### INSTRUCTIONS TO FOLLOW
Look through the records that follow and state how many lines hold the word "Year", without adding anything.

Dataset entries

________________

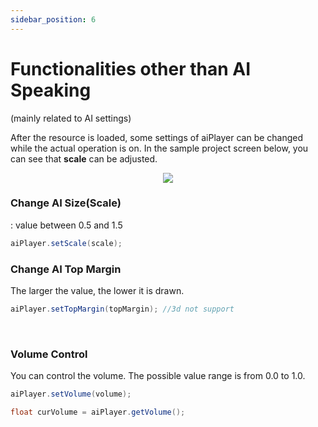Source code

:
 ```yaml
---
sidebar_position: 6
---
```


# Functionalities other than AI Speaking
(mainly related to AI settings)

After the resource is loaded, some settings of aiPlayer can be changed while the actual operation is on. In the sample project screen below, you can see that **scale** can be adjusted.

<p align="center">
<img src="/img/aihuman/android/sdk_demo_gesture_speak.jpg" style={{zoom: "25%"}} />
</p>

### Change AI Size(Scale)
: value between 0.5 and 1.5

```java
aiPlayer.setScale(scale);
```

### Change AI Top Margin
The larger the value, the lower it is drawn.

```java
aiPlayer.setTopMargin(topMargin); //3d not support 
```


<br/>

### Volume Control

You can control the volume. The possible value range is from 0.0 to 1.0.

```java
aiPlayer.setVolume(volume);

float curVolume = aiPlayer.getVolume();
```
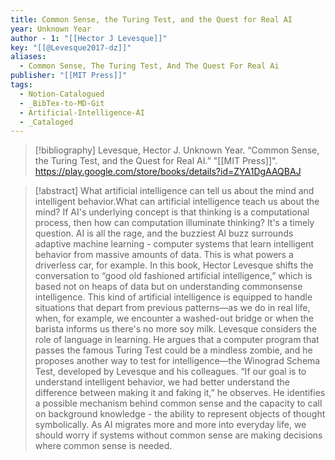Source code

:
 ```yaml
---
title: Common Sense, the Turing Test, and the Quest for Real AI
year: Unknown Year
author - 1: "[[Hector J Levesque]]"
key: "[[@Levesque2017-dz]]"
aliases:
  - Common Sense, The Turing Test, And The Quest For Real Ai
publisher: "[[MIT Press]]"
tags:
  - Notion-Catalogued
  - _BibTex-to-MD-Git
  - Artificial-Intelligence-AI
  - _Cataloged
---
```


> [!bibliography]
> Levesque, Hector J. Unknown Year. “Common Sense, the Turing Test, and the Quest for Real AI.” "[[MIT Press]]". https://play.google.com/store/books/details?id=ZYA1DgAAQBAJ

> [!abstract]
> What artificial intelligence can tell us about the mind and intelligent behavior.What can artificial intelligence teach us about the mind? If AI's underlying concept is that thinking is a computational process, then how can computation illuminate thinking? It's a timely question. AI is all the rage, and the buzziest AI buzz surrounds adaptive machine learning -  computer systems that learn intelligent behavior from massive amounts of data. This is what powers a driverless car, for example. In this book, Hector Levesque shifts the conversation to “good old fashioned artificial intelligence,” which is based not on heaps of data but on understanding commonsense intelligence. This kind of artificial intelligence is equipped to handle situations that depart from previous patterns—as we do in real life, when, for example, we encounter a washed-out bridge or when the barista informs us there's no more soy milk. Levesque considers the role of language in learning. He argues that a computer program that passes the famous Turing Test could be a mindless zombie, and he proposes another way to test for intelligence—the Winograd Schema Test, developed by Levesque and his colleagues. “If our goal is to understand intelligent behavior, we had better understand the difference between making it and faking it,” he observes. He identifies a possible mechanism behind common sense and the capacity to call on background knowledge -  the ability to represent objects of thought symbolically. As AI migrates more and more into everyday life, we should worry if systems without common sense are making decisions where common sense is needed.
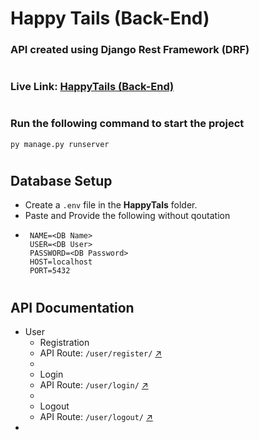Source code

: # Happy Tails (Back-End)

### API created using Django Rest Framework (DRF)

#

### Live Link: [HappyTails (Back-End)]()

#

### Run the following command to start the project

`py manage.py runserver `

#

## Database Setup

- Create a `.env` file in the **HappyTals** folder.
- Paste and Provide the following without qoutation
- ```shell
   NAME=<DB Name>
   USER=<DB User>
   PASSWORD=<DB Password>
   HOST=localhost
   PORT=5432
  ```

#

## API Documentation

- User
  - Registration
  - API Route: `/user/register/` [↗️](http://127.0.0.1:8000/user/register/)
  -
  - Login
  - API Route: `/user/login/` [↗️](http://127.0.0.1:8000/user/login/)
  -
  - Logout
  - API Route: `/user/logout/` [↗️](http://127.0.0.1:8000/user/logout/)
-
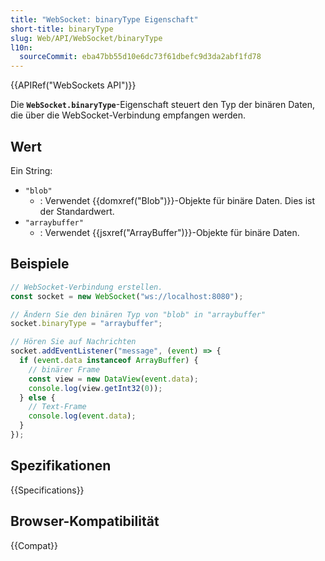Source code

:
```yaml
---
title: "WebSocket: binaryType Eigenschaft"
short-title: binaryType
slug: Web/API/WebSocket/binaryType
l10n:
  sourceCommit: eba47bb55d10e6dc73f61dbefc9d3da2abf1fd78
---
```


{{APIRef("WebSockets API")}}

Die **`WebSocket.binaryType`**-Eigenschaft steuert den Typ der binären Daten, die über die WebSocket-Verbindung empfangen werden.

## Wert

Ein String:

- `"blob"`
  - : Verwendet {{domxref("Blob")}}-Objekte für binäre Daten. Dies ist der Standardwert.
- `"arraybuffer"`
  - : Verwendet {{jsxref("ArrayBuffer")}}-Objekte für binäre Daten.

## Beispiele

```js
// WebSocket-Verbindung erstellen.
const socket = new WebSocket("ws://localhost:8080");

// Ändern Sie den binären Typ von "blob" in "arraybuffer"
socket.binaryType = "arraybuffer";

// Hören Sie auf Nachrichten
socket.addEventListener("message", (event) => {
  if (event.data instanceof ArrayBuffer) {
    // binärer Frame
    const view = new DataView(event.data);
    console.log(view.getInt32(0));
  } else {
    // Text-Frame
    console.log(event.data);
  }
});
```

## Spezifikationen

{{Specifications}}

## Browser-Kompatibilität

{{Compat}}
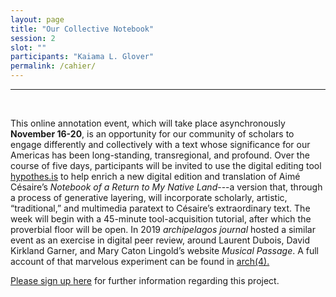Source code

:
 ```yaml
---
layout: page
title: "Our Collective Notebook"
session: 2
slot: ""
participants: "Kaiama L. Glover"
permalink: /cahier/
---
```


---

<br>

This online annotation event, which will take place asynchronously <strong>November 16-20</strong>, is an opportunity for our community of scholars to engage differently and collectively with a text whose significance for our Americas has been long-standing, transregional, and profound. Over the course of five days, participants will be invited to use the digital editing tool <a href="https://web.hypothes.is/about/">hypothes.is</a> to help enrich a new digital edition and translation of Aimé Césaire’s <em>Notebook of a Return to My Native Land</em>---a version that, through a process of generative layering, will incorporate scholarly, artistic, “traditional,” and multimedia paratext to Césaire’s extraordinary text. The week will begin with a 45-minute tool-acquisition tutorial, after which the proverbial floor will be open. In 2019 <em>archipelagos journal</em> hosted a similar event as an exercise in digital peer review, around Laurent Dubois, David Kirkland Garner, and Mary Caton Lingold’s website <em>Musical Passage</em>. A full account of that marvelous experiment can be found in <a href="http://archipelagosjournal.org/issue03/dubois-garner-lingold.html">arch(4).

Please sign up <a href="https://docs.google.com/forms/d/1Z1tO3pNofYQuQGG_rDb2Q962pxBjRA004XRB60pgU-c/edit">here</a> for further information regarding this project.
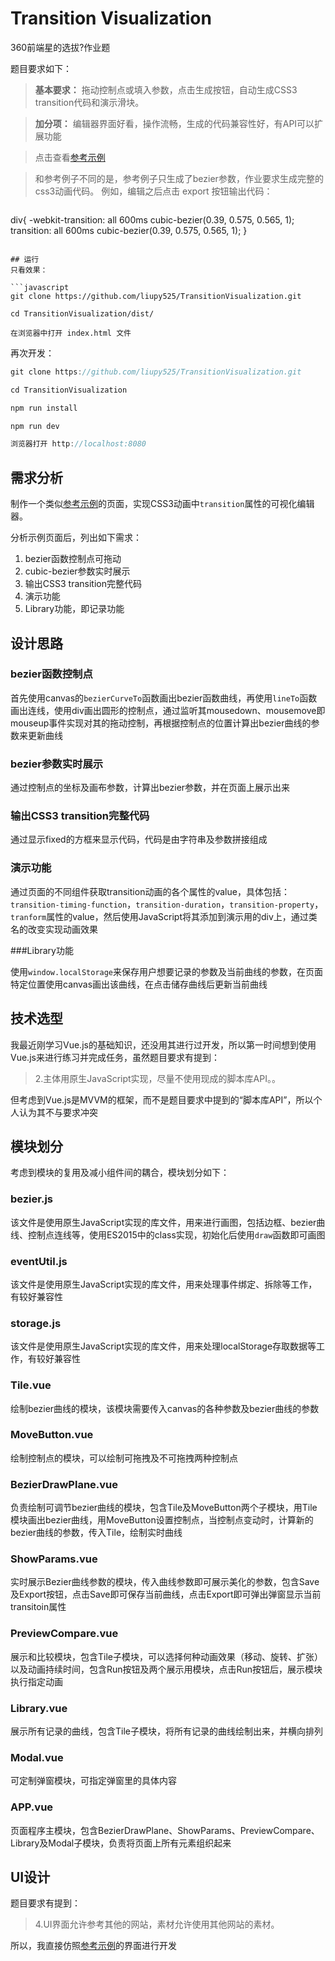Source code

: # Transition Visualization

360前端星的选拔?作业题

题目要求如下：

> **基本要求：**
> 拖动控制点或填入参数，点击生成按钮，自动生成CSS3 transition代码和演示滑块。

> **加分项：**
> 编辑器界面好看，操作流畅，生成的代码兼容性好，有API可以扩展功能

> 点击查看[参考示例](http://cubic-bezier.com/)

> 和参考例子不同的是，参考例子只生成了bezier参数，作业要求生成完整的css3动画代码。 例如，编辑之后点击 export 按钮输出代码：

> ```css
div{
  -webkit-transition: all 600ms cubic-bezier(0.39, 0.575, 0.565, 1);
  transition: all 600ms cubic-bezier(0.39, 0.575, 0.565, 1);
}
```

## 运行
只看效果：

```javascript
git clone https://github.com/liupy525/TransitionVisualization.git

cd TransitionVisualization/dist/

在浏览器中打开 index.html 文件
```

再次开发：

```javascript
git clone https://github.com/liupy525/TransitionVisualization.git

cd TransitionVisualization

npm run install

npm run dev

浏览器打开 http://localhost:8080
```

## 需求分析



制作一个类似[参考示例](http://cubic-bezier.com/)的页面，实现CSS3动画中`transition`属性的可视化编辑器。

分析示例页面后，列出如下需求：

1. bezier函数控制点可拖动
2. cubic-bezier参数实时展示
3. 输出CSS3 transition完整代码
2. 演示功能
4. Library功能，即记录功能

## 设计思路

### bezier函数控制点

首先使用canvas的`bezierCurveTo`函数画出bezier函数曲线，再使用`lineTo`函数画出连线，使用div画出圆形的控制点，通过监听其mousedown、mousemove即mouseup事件实现对其的拖动控制，再根据控制点的位置计算出bezier曲线的参数来更新曲线

### bezier参数实时展示

通过控制点的坐标及画布参数，计算出bezier参数，并在页面上展示出来

### 输出CSS3 transition完整代码

通过显示fixed的方框来显示代码，代码是由字符串及参数拼接组成

### 演示功能

通过页面的不同组件获取transition动画的各个属性的value，具体包括：`transition-timing-function`，`transition-duration`，`transition-property`，`tranform`属性的value，然后使用JavaScript将其添加到演示用的div上，通过类名的改变实现动画效果

###Library功能

使用`window.localStorage`来保存用户想要记录的参数及当前曲线的参数，在页面特定位置使用canvas画出该曲线，在点击储存曲线后更新当前曲线

## 技术选型

我最近刚学习Vue.js的基础知识，还没用其进行过开发，所以第一时间想到使用Vue.js来进行练习并完成任务，虽然题目要求有提到：

> 2.主体用原生JavaScript实现，尽量不使用现成的脚本库API。。

但考虑到Vue.js是MVVM的框架，而不是题目要求中提到的“脚本库API”，所以个人认为其不与要求冲突

## 模块划分

考虑到模块的复用及减小组件间的耦合，模块划分如下：

### bezier.js

该文件是使用原生JavaScript实现的库文件，用来进行画图，包括边框、bezier曲线、控制点连线等，使用ES2015中的class实现，初始化后使用`draw`函数即可画图

### eventUtil.js

该文件是使用原生JavaScript实现的库文件，用来处理事件绑定、拆除等工作，有较好兼容性

### storage.js

该文件是使用原生JavaScript实现的库文件，用来处理localStorage存取数据等工作，有较好兼容性

### Tile.vue

绘制bezier曲线的模块，该模块需要传入canvas的各种参数及bezier曲线的参数

### MoveButton.vue

绘制控制点的模块，可以绘制可拖拽及不可拖拽两种控制点

### BezierDrawPlane.vue

负责绘制可调节bezier曲线的模块，包含Tile及MoveButton两个子模块，用Tile模块画出bezier曲线，用MoveButton设置控制点，当控制点变动时，计算新的bezier曲线的参数，传入Tile，绘制实时曲线

### ShowParams.vue

实时展示Bezier曲线参数的模块，传入曲线参数即可展示美化的参数，包含Save及Export按钮，点击Save即可保存当前曲线，点击Export即可弹出弹窗显示当前transitoin属性

### PreviewCompare.vue

展示和比较模块，包含Tile子模块，可以选择何种动画效果（移动、旋转、扩张）以及动画持续时间，包含Run按钮及两个展示用模块，点击Run按钮后，展示模块执行指定动画

### Library.vue

展示所有记录的曲线，包含Tile子模块，将所有记录的曲线绘制出来，并横向排列

### Modal.vue

可定制弹窗模块，可指定弹窗里的具体内容

### APP.vue

页面程序主模块，包含BezierDrawPlane、ShowParams、PreviewCompare、Library及Modal子模块，负责将页面上所有元素组织起来

## UI设计

题目要求有提到：

> 4.UI界面允许参考其他的网站，素材允许使用其他网站的素材。

所以，我直接仿照[参考示例](http://cubic-bezier.com/)的界面进行开发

________________

### RESULT
2